TASK OBJECTIVE –
Within the entries below, every line containing "Import" is to be copied.
START RECORDS FOR PROCESSING
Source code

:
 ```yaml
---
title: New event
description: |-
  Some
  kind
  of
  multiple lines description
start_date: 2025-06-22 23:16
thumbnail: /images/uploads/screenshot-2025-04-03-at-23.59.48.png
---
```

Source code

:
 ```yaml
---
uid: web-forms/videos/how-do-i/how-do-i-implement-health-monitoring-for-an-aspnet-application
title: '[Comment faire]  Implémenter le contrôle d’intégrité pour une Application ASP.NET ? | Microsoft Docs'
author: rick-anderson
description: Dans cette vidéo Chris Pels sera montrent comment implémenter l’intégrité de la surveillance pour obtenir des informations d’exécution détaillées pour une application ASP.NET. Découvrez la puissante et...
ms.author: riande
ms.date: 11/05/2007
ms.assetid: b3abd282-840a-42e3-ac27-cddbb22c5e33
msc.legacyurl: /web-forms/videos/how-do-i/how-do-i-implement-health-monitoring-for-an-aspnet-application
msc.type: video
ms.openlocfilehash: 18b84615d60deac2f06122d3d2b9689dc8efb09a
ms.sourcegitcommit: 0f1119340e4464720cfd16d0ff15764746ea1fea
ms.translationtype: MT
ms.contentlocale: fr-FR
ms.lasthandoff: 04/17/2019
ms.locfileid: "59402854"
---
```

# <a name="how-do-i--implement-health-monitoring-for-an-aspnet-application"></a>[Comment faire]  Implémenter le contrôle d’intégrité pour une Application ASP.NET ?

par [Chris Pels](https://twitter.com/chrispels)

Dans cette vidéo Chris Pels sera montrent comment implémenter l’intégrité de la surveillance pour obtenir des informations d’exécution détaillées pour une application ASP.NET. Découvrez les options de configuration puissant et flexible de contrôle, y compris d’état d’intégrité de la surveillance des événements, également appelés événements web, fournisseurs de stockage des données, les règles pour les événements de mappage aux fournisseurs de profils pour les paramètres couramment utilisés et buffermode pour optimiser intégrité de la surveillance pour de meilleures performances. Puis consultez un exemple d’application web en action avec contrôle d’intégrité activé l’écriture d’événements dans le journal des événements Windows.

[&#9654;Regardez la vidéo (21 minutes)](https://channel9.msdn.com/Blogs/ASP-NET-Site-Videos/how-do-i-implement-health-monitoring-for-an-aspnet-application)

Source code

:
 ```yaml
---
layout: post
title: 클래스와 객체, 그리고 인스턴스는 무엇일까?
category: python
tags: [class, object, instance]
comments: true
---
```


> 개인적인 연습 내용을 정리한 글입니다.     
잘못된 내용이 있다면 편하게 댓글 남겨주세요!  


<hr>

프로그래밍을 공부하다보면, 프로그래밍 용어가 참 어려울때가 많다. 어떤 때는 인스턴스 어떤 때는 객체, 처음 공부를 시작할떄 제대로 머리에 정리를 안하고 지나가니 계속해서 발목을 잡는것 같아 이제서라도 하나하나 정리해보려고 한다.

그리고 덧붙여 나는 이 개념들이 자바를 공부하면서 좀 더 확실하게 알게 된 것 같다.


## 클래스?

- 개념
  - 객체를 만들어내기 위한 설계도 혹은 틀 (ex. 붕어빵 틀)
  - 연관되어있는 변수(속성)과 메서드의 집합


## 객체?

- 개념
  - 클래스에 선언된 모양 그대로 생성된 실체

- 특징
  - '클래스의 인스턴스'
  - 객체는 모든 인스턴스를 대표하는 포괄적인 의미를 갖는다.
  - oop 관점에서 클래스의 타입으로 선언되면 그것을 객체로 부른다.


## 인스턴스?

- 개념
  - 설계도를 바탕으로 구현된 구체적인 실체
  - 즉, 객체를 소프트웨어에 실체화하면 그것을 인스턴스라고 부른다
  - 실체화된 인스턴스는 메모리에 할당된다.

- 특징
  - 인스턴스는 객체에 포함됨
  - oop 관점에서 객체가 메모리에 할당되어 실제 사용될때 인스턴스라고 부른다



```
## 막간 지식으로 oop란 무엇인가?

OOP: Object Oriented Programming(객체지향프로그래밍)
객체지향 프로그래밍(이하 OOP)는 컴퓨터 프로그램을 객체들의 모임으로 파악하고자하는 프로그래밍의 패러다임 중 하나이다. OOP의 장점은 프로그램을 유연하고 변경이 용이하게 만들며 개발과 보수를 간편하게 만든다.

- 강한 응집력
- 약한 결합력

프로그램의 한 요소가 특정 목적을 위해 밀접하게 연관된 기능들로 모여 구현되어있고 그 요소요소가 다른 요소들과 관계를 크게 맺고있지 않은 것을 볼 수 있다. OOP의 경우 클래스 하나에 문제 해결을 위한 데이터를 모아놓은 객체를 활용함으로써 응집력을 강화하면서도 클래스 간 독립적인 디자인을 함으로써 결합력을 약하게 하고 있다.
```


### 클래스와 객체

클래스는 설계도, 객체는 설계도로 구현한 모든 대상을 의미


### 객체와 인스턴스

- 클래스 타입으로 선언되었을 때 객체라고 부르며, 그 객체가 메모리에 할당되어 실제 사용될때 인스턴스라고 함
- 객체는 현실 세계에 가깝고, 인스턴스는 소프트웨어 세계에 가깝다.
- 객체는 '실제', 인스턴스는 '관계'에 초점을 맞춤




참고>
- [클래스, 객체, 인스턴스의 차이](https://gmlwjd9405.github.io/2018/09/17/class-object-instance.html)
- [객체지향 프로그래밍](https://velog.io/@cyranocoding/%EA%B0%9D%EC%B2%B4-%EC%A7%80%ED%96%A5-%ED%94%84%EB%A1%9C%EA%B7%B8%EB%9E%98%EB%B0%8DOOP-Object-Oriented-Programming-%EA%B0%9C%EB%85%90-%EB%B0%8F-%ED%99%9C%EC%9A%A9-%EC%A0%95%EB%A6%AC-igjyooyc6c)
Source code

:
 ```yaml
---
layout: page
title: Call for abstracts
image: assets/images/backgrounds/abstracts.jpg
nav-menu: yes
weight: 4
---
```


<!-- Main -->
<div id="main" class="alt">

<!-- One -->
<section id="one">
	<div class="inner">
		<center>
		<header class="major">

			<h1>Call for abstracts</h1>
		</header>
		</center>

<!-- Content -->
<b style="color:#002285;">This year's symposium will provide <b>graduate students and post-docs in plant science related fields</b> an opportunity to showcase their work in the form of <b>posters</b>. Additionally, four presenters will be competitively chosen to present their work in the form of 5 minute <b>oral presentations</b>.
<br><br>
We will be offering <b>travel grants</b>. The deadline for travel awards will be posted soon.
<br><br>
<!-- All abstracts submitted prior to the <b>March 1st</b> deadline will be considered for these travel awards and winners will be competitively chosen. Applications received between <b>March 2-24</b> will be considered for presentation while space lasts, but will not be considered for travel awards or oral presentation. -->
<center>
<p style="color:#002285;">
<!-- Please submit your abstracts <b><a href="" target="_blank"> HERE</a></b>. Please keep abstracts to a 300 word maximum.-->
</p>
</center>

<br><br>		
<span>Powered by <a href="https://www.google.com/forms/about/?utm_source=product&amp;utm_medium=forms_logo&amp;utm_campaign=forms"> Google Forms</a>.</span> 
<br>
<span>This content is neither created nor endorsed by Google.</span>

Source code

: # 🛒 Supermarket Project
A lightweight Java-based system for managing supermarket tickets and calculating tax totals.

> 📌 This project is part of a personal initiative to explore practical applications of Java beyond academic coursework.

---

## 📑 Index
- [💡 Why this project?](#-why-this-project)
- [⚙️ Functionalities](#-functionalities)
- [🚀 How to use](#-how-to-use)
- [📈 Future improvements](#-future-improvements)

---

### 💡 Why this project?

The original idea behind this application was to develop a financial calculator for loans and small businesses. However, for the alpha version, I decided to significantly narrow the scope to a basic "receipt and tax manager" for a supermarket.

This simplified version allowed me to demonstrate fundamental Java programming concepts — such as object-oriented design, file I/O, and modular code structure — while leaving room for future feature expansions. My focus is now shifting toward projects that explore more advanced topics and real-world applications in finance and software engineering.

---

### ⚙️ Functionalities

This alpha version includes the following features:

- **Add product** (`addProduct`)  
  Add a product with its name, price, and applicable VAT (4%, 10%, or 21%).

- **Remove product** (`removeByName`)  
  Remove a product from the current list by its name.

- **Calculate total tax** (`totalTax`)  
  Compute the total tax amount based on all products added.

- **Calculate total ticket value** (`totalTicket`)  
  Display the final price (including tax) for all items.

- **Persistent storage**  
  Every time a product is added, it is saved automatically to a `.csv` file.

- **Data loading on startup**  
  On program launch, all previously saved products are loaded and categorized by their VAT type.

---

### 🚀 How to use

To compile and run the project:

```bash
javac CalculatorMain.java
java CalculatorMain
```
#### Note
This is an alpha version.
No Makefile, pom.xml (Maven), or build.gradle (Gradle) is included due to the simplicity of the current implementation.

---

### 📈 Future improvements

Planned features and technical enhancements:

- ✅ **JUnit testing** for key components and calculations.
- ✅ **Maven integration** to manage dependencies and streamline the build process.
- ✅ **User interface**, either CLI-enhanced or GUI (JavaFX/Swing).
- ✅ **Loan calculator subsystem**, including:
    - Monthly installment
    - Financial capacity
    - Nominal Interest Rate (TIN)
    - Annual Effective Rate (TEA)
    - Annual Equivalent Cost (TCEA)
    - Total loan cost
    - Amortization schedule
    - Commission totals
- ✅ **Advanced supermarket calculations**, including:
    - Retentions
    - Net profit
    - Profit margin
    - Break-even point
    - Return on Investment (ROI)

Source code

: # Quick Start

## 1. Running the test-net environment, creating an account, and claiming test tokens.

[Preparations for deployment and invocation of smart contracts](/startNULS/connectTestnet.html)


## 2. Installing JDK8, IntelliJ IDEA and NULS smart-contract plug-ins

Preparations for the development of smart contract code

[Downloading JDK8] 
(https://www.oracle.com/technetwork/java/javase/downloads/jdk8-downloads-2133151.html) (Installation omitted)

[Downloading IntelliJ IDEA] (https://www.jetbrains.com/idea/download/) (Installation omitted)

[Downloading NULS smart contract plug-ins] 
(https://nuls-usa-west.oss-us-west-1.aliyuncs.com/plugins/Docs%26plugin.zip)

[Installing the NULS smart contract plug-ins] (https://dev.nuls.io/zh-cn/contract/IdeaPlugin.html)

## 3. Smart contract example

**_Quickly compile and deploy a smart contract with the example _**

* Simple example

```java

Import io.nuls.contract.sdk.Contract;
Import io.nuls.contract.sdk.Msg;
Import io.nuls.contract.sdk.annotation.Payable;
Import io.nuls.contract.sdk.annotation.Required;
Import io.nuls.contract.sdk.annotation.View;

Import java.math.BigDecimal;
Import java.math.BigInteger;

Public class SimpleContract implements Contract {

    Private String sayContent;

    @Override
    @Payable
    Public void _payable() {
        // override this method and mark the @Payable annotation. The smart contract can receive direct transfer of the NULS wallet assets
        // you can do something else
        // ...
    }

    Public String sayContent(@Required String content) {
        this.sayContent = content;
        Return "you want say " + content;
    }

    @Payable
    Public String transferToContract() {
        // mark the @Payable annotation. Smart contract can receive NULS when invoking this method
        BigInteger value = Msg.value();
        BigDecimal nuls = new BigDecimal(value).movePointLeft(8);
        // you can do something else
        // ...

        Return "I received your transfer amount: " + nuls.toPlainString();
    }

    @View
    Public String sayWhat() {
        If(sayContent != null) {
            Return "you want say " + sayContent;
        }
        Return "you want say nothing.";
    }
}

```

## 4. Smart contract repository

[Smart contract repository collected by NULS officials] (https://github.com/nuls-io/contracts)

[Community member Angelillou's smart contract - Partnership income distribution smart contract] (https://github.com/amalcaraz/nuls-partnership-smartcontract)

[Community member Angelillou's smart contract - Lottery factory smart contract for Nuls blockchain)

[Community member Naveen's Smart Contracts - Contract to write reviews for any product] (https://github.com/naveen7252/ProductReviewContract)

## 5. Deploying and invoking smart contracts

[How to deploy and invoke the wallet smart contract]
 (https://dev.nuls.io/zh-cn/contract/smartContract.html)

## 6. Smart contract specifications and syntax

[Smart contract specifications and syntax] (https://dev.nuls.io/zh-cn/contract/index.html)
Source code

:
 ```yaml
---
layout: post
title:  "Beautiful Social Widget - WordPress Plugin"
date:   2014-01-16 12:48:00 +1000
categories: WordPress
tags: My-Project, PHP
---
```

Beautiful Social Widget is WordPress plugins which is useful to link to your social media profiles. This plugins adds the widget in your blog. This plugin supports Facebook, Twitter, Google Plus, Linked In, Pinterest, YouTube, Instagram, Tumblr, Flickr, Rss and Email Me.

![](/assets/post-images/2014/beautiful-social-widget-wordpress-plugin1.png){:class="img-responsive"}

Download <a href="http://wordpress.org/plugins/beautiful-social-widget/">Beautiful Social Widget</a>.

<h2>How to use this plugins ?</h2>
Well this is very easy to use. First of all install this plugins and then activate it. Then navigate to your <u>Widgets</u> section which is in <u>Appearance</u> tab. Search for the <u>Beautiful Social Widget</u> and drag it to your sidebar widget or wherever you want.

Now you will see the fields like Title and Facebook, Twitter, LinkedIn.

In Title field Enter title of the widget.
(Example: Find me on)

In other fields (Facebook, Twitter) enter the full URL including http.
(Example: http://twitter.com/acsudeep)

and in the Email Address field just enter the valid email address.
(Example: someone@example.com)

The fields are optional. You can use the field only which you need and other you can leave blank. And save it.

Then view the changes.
END RECORDS FOR PROCESSING
EXERCISE OUTPUT –
Import io.nuls.contract.sdk.Contract;
Import io.nuls.contract.sdk.Msg;
Import io.nuls.contract.sdk.annotation.Payable;
Import io.nuls.contract.sdk.annotation.Required;
Import io.nuls.contract.sdk.annotation.View;
Import java.math.BigDecimal;
Import java.math.BigInteger;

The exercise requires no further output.